RECORDS TO USE:
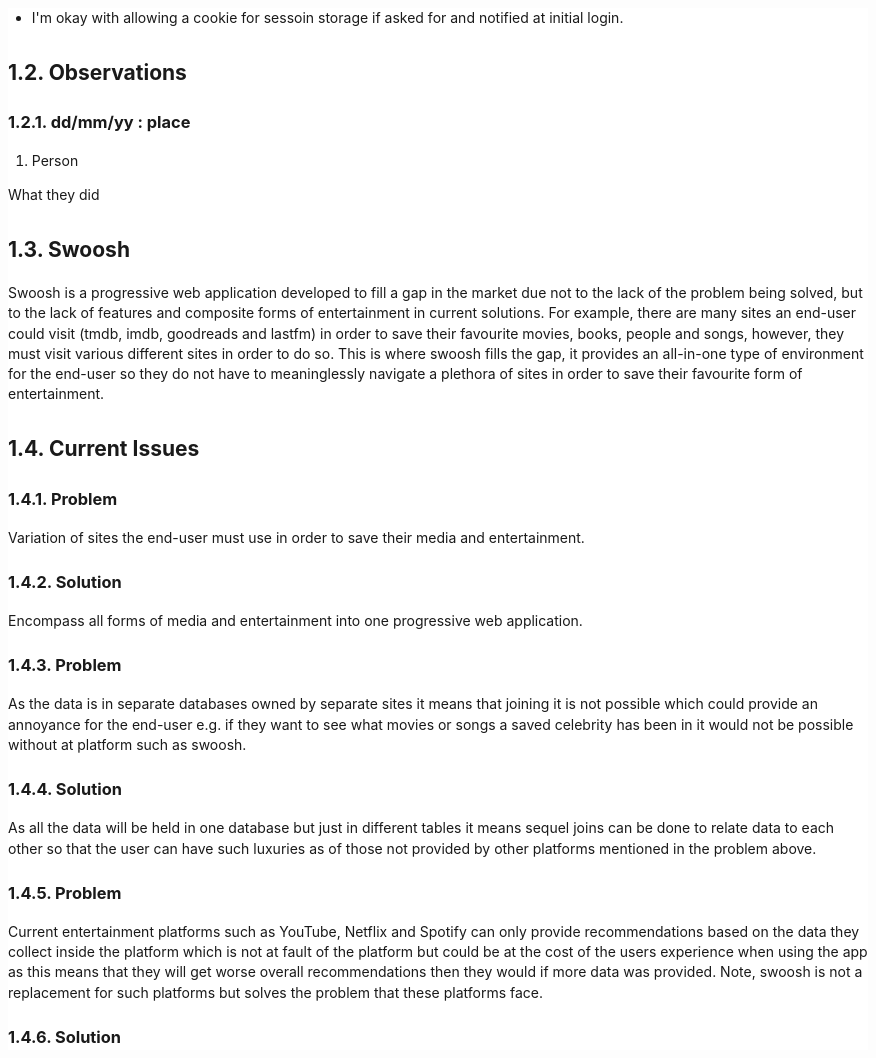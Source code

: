 - I'm okay with allowing a cookie for sessoin storage if asked for and notified at initial login.

## 1.2. Observations

### 1.2.1. dd/mm/yy : place

1. Person

What they did

## 1.3. Swoosh

Swoosh is a progressive web application developed to fill a gap in the market due not to the lack of the problem being solved, but to the lack of features and composite forms of entertainment in current solutions. For example, there are many sites an end-user could visit (tmdb, imdb, goodreads and lastfm) in order to save their favourite movies, books, people and songs, however, they must visit various different sites in order to do so. This is where swoosh fills the gap, it provides an all-in-one type of environment for the end-user so they do not have to meaninglessly navigate a plethora of sites in order to save their favourite form of entertainment.

## 1.4. Current Issues

### 1.4.1. Problem

Variation of sites the end-user must use in order to save their media and entertainment. 

### 1.4.2. Solution

Encompass all forms of media and entertainment into one progressive web application.  

### 1.4.3. Problem

As the data is in separate databases owned by separate sites it means that joining it is not possible which could provide an annoyance for the end-user e.g. if they want to see what movies or songs a saved celebrity has been in it would not be possible without at platform such as swoosh. 

### 1.4.4. Solution

As all the data will be held in one database but just in different tables it means sequel joins can be done to relate data to each other so that the user can have such luxuries as of those not provided by other platforms mentioned in the problem above. 

### 1.4.5. Problem

Current entertainment platforms such as YouTube, Netflix and Spotify can only provide recommendations based on the data they collect inside the platform which is not at fault of the platform but could be at the cost of the users experience when using the app as this means that they will get worse overall recommendations then they would if more data was provided. Note, swoosh is not a replacement for such platforms but solves the problem that these platforms face. 

### 1.4.6. Solution
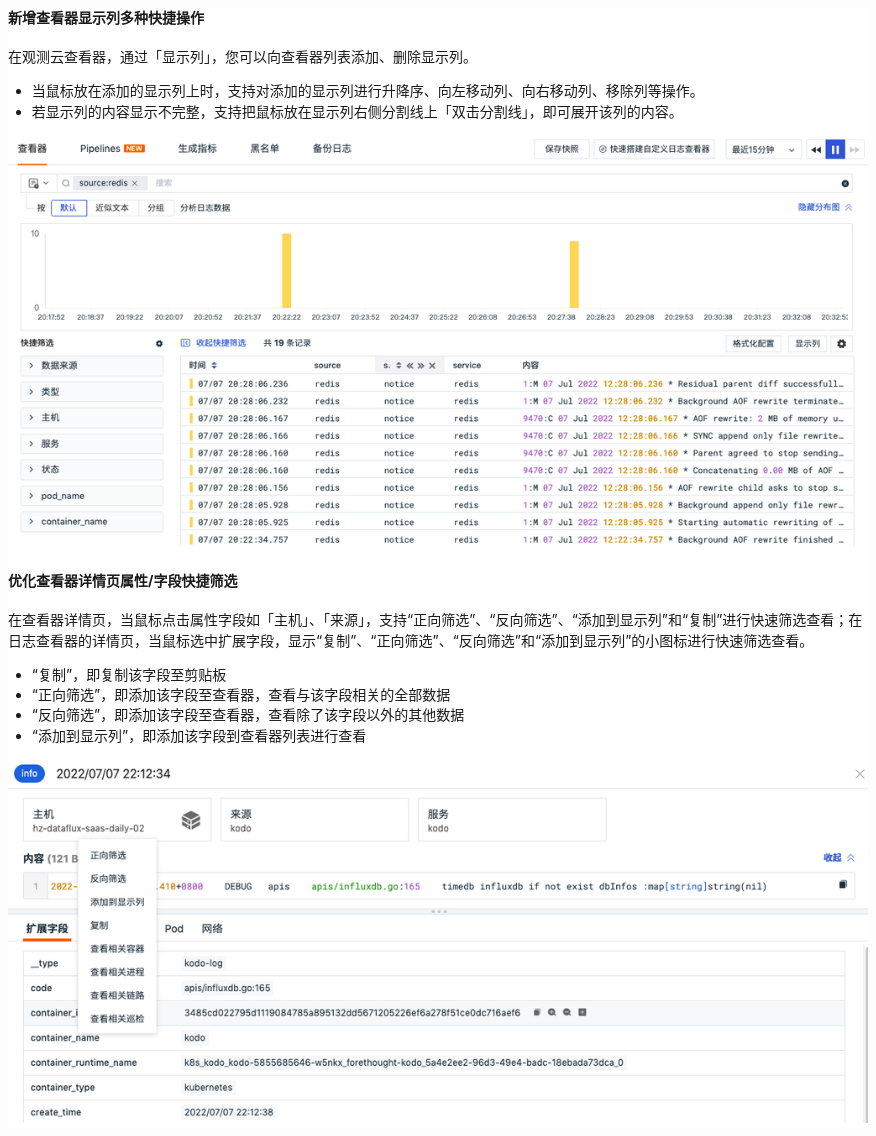 #### 新增查看器显示列多种快捷操作

在观测云查看器，通过「显示列」，您可以向查看器列表添加、删除显示列。

- 当鼠标放在添加的显示列上时，支持对添加的显示列进行升降序、向左移动列、向右移动列、移除列等操作。
- 若显示列的内容显示不完整，支持把鼠标放在显示列右侧分割线上「双击分割线」，即可展开该列的内容。

![](img/10.log_3.png)

#### 优化查看器详情页属性/字段快捷筛选

在查看器详情页，当鼠标点击属性字段如「主机」、「来源」，支持“正向筛选”、“反向筛选”、“添加到显示列”和“复制”进行快速筛选查看；在日志查看器的详情页，当鼠标选中扩展字段，显示“复制”、“正向筛选”、“反向筛选”和“添加到显示列”的小图标进行快速筛选查看。

- “复制”，即复制该字段至剪贴板 
- “正向筛选”，即添加该字段至查看器，查看与该字段相关的全部数据
- “反向筛选”，即添加该字段至查看器，查看除了该字段以外的其他数据
- “添加到显示列”，即添加该字段到查看器列表进行查看

![](img/10.log_5.1.png)
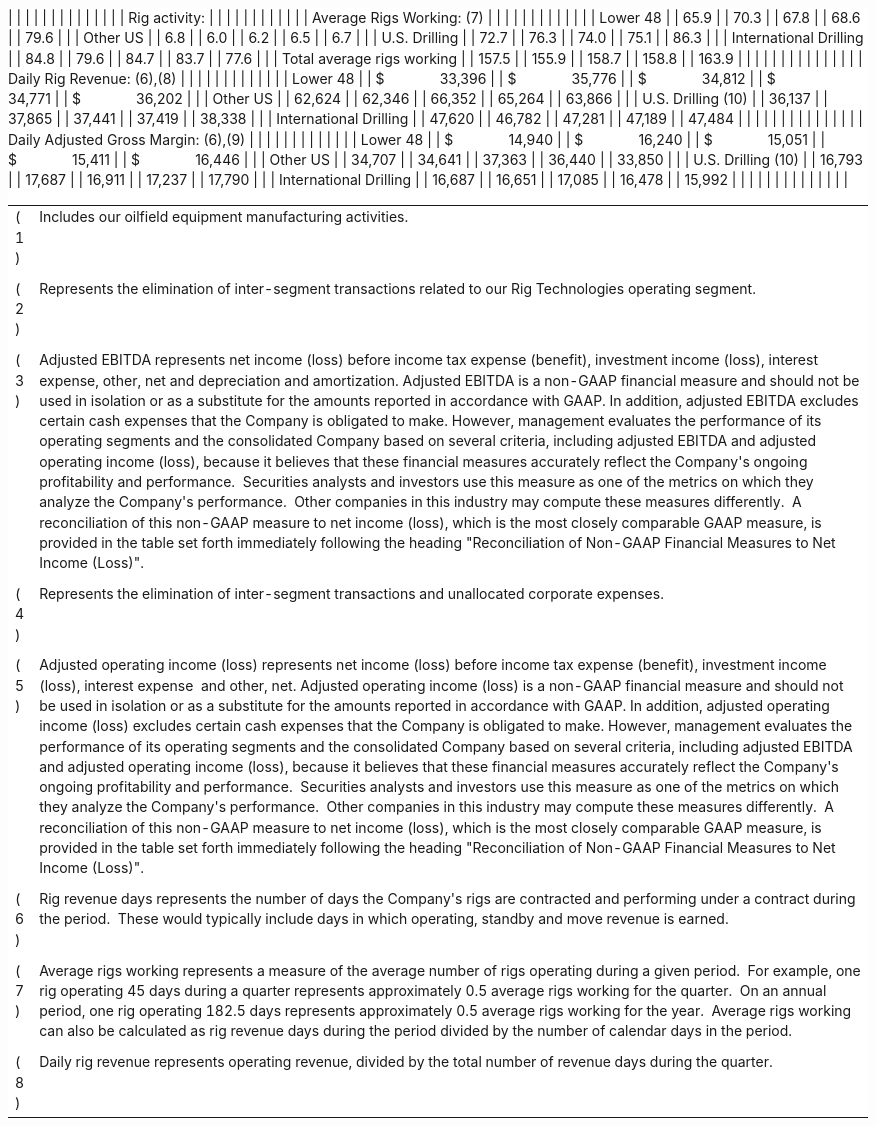|  |  |  |  |  |  |  |  |  |  |  |  |
| Rig activity: |  |  |  |  |  |  |  |  |  |  |
| Average Rigs Working: (7) |  |  |  |  |  |  |  |  |  |  |
|  | Lower 48 |  | 65.9 |  | 70.3 |  | 67.8 |  | 68.6 |  | 79.6 |
|  | Other US |  | 6.8 |  | 6.0 |  | 6.2 |  | 6.5 |  | 6.7 |
|  | U.S. Drilling |  | 72.7 |  | 76.3 |  | 74.0 |  | 75.1 |  | 86.3 |
|  | International Drilling |  | 84.8 |  | 79.6 |  | 84.7 |  | 83.7 |  | 77.6 |
|  | Total average rigs working |  | 157.5 |  | 155.9 |  | 158.7 |  | 158.8 |  | 163.9 |
|  |  |  |  |  |  |  |  |  |  |  |  |
| Daily Rig Revenue: (6),(8) |  |  |  |  |  |  |  |  |  |  |
|  | Lower 48 |  | $              33,396 |  | $              35,776 |  | $              34,812 |  | $              34,771 |  | $              36,202 |
|  | Other US |  | 62,624 |  | 62,346 |  | 66,352 |  | 65,264 |  | 63,866 |
|  | U.S. Drilling (10) |  | 36,137 |  | 37,865 |  | 37,441 |  | 37,419 |  | 38,338 |
|  | International Drilling |  | 47,620 |  | 46,782 |  | 47,281 |  | 47,189 |  | 47,484 |
|  |  |  |  |  |  |  |  |  |  |  |  |
| Daily Adjusted Gross Margin: (6),(9) |  |  |  |  |  |  |  |  |  |  |
|  | Lower 48 |  | $              14,940 |  | $              16,240 |  | $              15,051 |  | $              15,411 |  | $              16,446 |
|  | Other US |  | 34,707 |  | 34,641 |  | 37,363 |  | 36,440 |  | 33,850 |
|  | U.S. Drilling (10) |  | 16,793 |  | 17,687 |  | 16,911 |  | 17,237 |  | 17,790 |
|  | International Drilling |  | 16,687 |  | 16,651 |  | 17,085 |  | 16,478 |  | 15,992 |
|  |  |  |  |  |  |  |  |  |  |  |  |

|  |  |
| --- | --- |
| (1) | Includes our oilfield equipment manufacturing activities. |
|  |  |  |  |  |  |  |  |
| (2) | Represents the elimination of inter-segment transactions related to our Rig Technologies operating segment. |
|  |  |  |  |  |  |  |  |
| (3) | Adjusted EBITDA represents net income (loss) before income tax expense (benefit), investment income (loss), interest expense, other, net and depreciation and amortization. Adjusted EBITDA is a non-GAAP financial measure and should not be used in isolation or as a substitute for the amounts reported in accordance with GAAP. In addition, adjusted EBITDA excludes certain cash expenses that the Company is obligated to make. However, management evaluates the performance of its operating segments and the consolidated Company based on several criteria, including adjusted EBITDA and adjusted operating income (loss), because it believes that these financial measures accurately reflect the Company's ongoing profitability and performance.  Securities analysts and investors use this measure as one of the metrics on which they analyze the Company's performance.  Other companies in this industry may compute these measures differently.  A reconciliation of this non-GAAP measure to net income (loss), which is the most closely comparable GAAP measure, is provided in the table set forth immediately following the heading "Reconciliation of Non-GAAP Financial Measures to Net Income (Loss)". |
|  |  |  |  |  |  |  |  |
| (4) | Represents the elimination of inter-segment transactions and unallocated corporate expenses. |
|  |  |  |  |  |  |  |  |
| (5) | Adjusted operating income (loss) represents net income (loss) before income tax expense (benefit), investment income (loss), interest expense  and other, net. Adjusted operating income (loss) is a non-GAAP financial measure and should not be used in isolation or as a substitute for the amounts reported in accordance with GAAP. In addition, adjusted operating income (loss) excludes certain cash expenses that the Company is obligated to make. However, management evaluates the performance of its operating segments and the consolidated Company based on several criteria, including adjusted EBITDA and adjusted operating income (loss), because it believes that these financial measures accurately reflect the Company's ongoing profitability and performance.  Securities analysts and investors use this measure as one of the metrics on which they analyze the Company's performance.  Other companies in this industry may compute these measures differently.  A reconciliation of this non-GAAP measure to net income (loss), which is the most closely comparable GAAP measure, is provided in the table set forth immediately following the heading "Reconciliation of Non-GAAP Financial Measures to Net Income (Loss)". |
|  |  |  |  |  |  |  |  |
| (6) | Rig revenue days represents the number of days the Company's rigs are contracted and performing under a contract during the period.  These would typically include days in which operating, standby and move revenue is earned. |
|  |  |  |  |  |  |  |  |
| (7) | Average rigs working represents a measure of the average number of rigs operating during a given period.  For example, one rig operating 45 days during a quarter represents approximately 0.5 average rigs working for the quarter.  On an annual period, one rig operating 182.5 days represents approximately 0.5 average rigs working for the year.  Average rigs working can also be calculated as rig revenue days during the period divided by the number of calendar days in the period. |
|  |  |  |  |  |  |  |  |
| (8) | Daily rig revenue represents operating revenue, divided by the total number of revenue days during the quarter. |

WHAT TO DO:
Without any of the pictures, repeat the entries above word for word.

RESPONSE TO THE TASK:
Source code

: - I'm okay with allowing a cookie for sessoin storage if asked for and notified at initial login.

## 1.2. Observations

### 1.2.1. dd/mm/yy : place

1. Person

What they did

## 1.3. Swoosh

Swoosh is a progressive web application developed to fill a gap in the market due not to the lack of the problem being solved, but to the lack of features and composite forms of entertainment in current solutions. For example, there are many sites an end-user could visit (tmdb, imdb, goodreads and lastfm) in order to save their favourite movies, books, people and songs, however, they must visit various different sites in order to do so. This is where swoosh fills the gap, it provides an all-in-one type of environment for the end-user so they do not have to meaninglessly navigate a plethora of sites in order to save their favourite form of entertainment.

## 1.4. Current Issues

### 1.4.1. Problem

Variation of sites the end-user must use in order to save their media and entertainment. 

### 1.4.2. Solution

Encompass all forms of media and entertainment into one progressive web application.  

### 1.4.3. Problem

As the data is in separate databases owned by separate sites it means that joining it is not possible which could provide an annoyance for the end-user e.g. if they want to see what movies or songs a saved celebrity has been in it would not be possible without at platform such as swoosh. 

### 1.4.4. Solution

As all the data will be held in one database but just in different tables it means sequel joins can be done to relate data to each other so that the user can have such luxuries as of those not provided by other platforms mentioned in the problem above. 

### 1.4.5. Problem

Current entertainment platforms such as YouTube, Netflix and Spotify can only provide recommendations based on the data they collect inside the platform which is not at fault of the platform but could be at the cost of the users experience when using the app as this means that they will get worse overall recommendations then they would if more data was provided. Note, swoosh is not a replacement for such platforms but solves the problem that these platforms face. 

### 1.4.6. Solution
 #### 新增查看器显示列多种快捷操作

在观测云查看器，通过「显示列」，您可以向查看器列表添加、删除显示列。

- 当鼠标放在添加的显示列上时，支持对添加的显示列进行升降序、向左移动列、向右移动列、移除列等操作。
- 若显示列的内容显示不完整，支持把鼠标放在显示列右侧分割线上「双击分割线」，即可展开该列的内容。

![](img/10.log_3.png)

#### 优化查看器详情页属性/字段快捷筛选

在查看器详情页，当鼠标点击属性字段如「主机」、「来源」，支持“正向筛选”、“反向筛选”、“添加到显示列”和“复制”进行快速筛选查看；在日志查看器的详情页，当鼠标选中扩展字段，显示“复制”、“正向筛选”、“反向筛选”和“添加到显示列”的小图标进行快速筛选查看。

- “复制”，即复制该字段至剪贴板 
- “正向筛选”，即添加该字段至查看器，查看与该字段相关的全部数据
- “反向筛选”，即添加该字段至查看器，查看除了该字段以外的其他数据
- “添加到显示列”，即添加该字段到查看器列表进行查看

![](img/10.log_5.1.png)
|  |  |  |  |  |  |  |  |  |  |  |  |
| Rig activity: |  |  |  |  |  |  |  |  |  |  |
| Average Rigs Working: (7) |  |  |  |  |  |  |  |  |  |  |
|  | Lower 48 |  | 65.9 |  | 70.3 |  | 67.8 |  | 68.6 |  | 79.6 |
|  | Other US |  | 6.8 |  | 6.0 |  | 6.2 |  | 6.5 |  | 6.7 |
|  | U.S. Drilling |  | 72.7 |  | 76.3 |  | 74.0 |  | 75.1 |  | 86.3 |
|  | International Drilling |  | 84.8 |  | 79.6 |  | 84.7 |  | 83.7 |  | 77.6 |
|  | Total average rigs working |  | 157.5 |  | 155.9 |  | 158.7 |  | 158.8 |  | 163.9 |
|  |  |  |  |  |  |  |  |  |  |  |  |
| Daily Rig Revenue: (6),(8) |  |  |  |  |  |  |  |  |  |  |
|  | Lower 48 |  | $              33,396 |  | $              35,776 |  | $              34,812 |  | $              34,771 |  | $              36,202 |
|  | Other US |  | 62,624 |  | 62,346 |  | 66,352 |  | 65,264 |  | 63,866 |
|  | U.S. Drilling (10) |  | 36,137 |  | 37,865 |  | 37,441 |  | 37,419 |  | 38,338 |
|  | International Drilling |  | 47,620 |  | 46,782 |  | 47,281 |  | 47,189 |  | 47,484 |
|  |  |  |  |  |  |  |  |  |  |  |  |
| Daily Adjusted Gross Margin: (6),(9) |  |  |  |  |  |  |  |  |  |  |
|  | Lower 48 |  | $              14,940 |  | $              16,240 |  | $              15,051 |  | $              15,411 |  | $              16,446 |
|  | Other US |  | 34,707 |  | 34,641 |  | 37,363 |  | 36,440 |  | 33,850 |
|  | U.S. Drilling (10) |  | 16,793 |  | 17,687 |  | 16,911 |  | 17,237 |  | 17,790 |
|  | International Drilling |  | 16,687 |  | 16,651 |  | 17,085 |  | 16,478 |  | 15,992 |
|  |  |  |  |  |  |  |  |  |  |  |  |

|  |  |
| --- | --- |
| (1) | Includes our oilfield equipment manufacturing activities. |
|  |  |  |  |  |  |  |  |
| (2) | Represents the elimination of inter-segment transactions related to our Rig Technologies operating segment. |
|  |  |  |  |  |  |  |  |
| (3) | Adjusted EBITDA represents net income (loss) before income tax expense (benefit), investment income (loss), interest expense, other, net and depreciation and amortization. Adjusted EBITDA is a non-GAAP financial measure and should not be used in isolation or as a substitute for the amounts reported in accordance with GAAP. In addition, adjusted EBITDA excludes certain cash expenses that the Company is obligated to make. However, management evaluates the performance of its operating segments and the consolidated Company based on several criteria, including adjusted EBITDA and adjusted operating income (loss), because it believes that these financial measures accurately reflect the Company's ongoing profitability and performance.  Securities analysts and investors use this measure as one of the metrics on which they analyze the Company's performance.  Other companies in this industry may compute these measures differently.  A reconciliation of this non-GAAP measure to net income (loss), which is the most closely comparable GAAP measure, is provided in the table set forth immediately following the heading "Reconciliation of Non-GAAP Financial Measures to Net Income (Loss)". |
|  |  |  |  |  |  |  |  |
| (4) | Represents the elimination of inter-segment transactions and unallocated corporate expenses. |
|  |  |  |  |  |  |  |  |
| (5) | Adjusted operating income (loss) represents net income (loss) before income tax expense (benefit), investment income (loss), interest expense  and other, net. Adjusted operating income (loss) is a non-GAAP financial measure and should not be used in isolation or as a substitute for the amounts reported in accordance with GAAP. In addition, adjusted operating income (loss) excludes certain cash expenses that the Company is obligated to make. However, management evaluates the performance of its operating segments and the consolidated Company based on several criteria, including adjusted EBITDA and adjusted operating income (loss), because it believes that these financial measures accurately reflect the Company's ongoing profitability and performance.  Securities analysts and investors use this measure as one of the metrics on which they analyze the Company's performance.  Other companies in this industry may compute these measures differently.  A reconciliation of this non-GAAP measure to net income (loss), which is the most closely comparable GAAP measure, is provided in the table set forth immediately following the heading "Reconciliation of Non-GAAP Financial Measures to Net Income (Loss)". |
|  |  |  |  |  |  |  |  |
| (6) | Rig revenue days represents the number of days the Company's rigs are contracted and performing under a contract during the period.  These would typically include days in which operating, standby and move revenue is earned. |
|  |  |  |  |  |  |  |  |
| (7) | Average rigs working represents a measure of the average number of rigs operating during a given period.  For example, one rig operating 45 days during a quarter represents approximately 0.5 average rigs working for the quarter.  On an annual period, one rig operating 182.5 days represents approximately 0.5 average rigs working for the year.  Average rigs working can also be calculated as rig revenue days during the period divided by the number of calendar days in the period. |
|  |  |  |  |  |  |  |  |
| (8) | Daily rig revenue represents operating revenue, divided by the total number of revenue days during the quarter. |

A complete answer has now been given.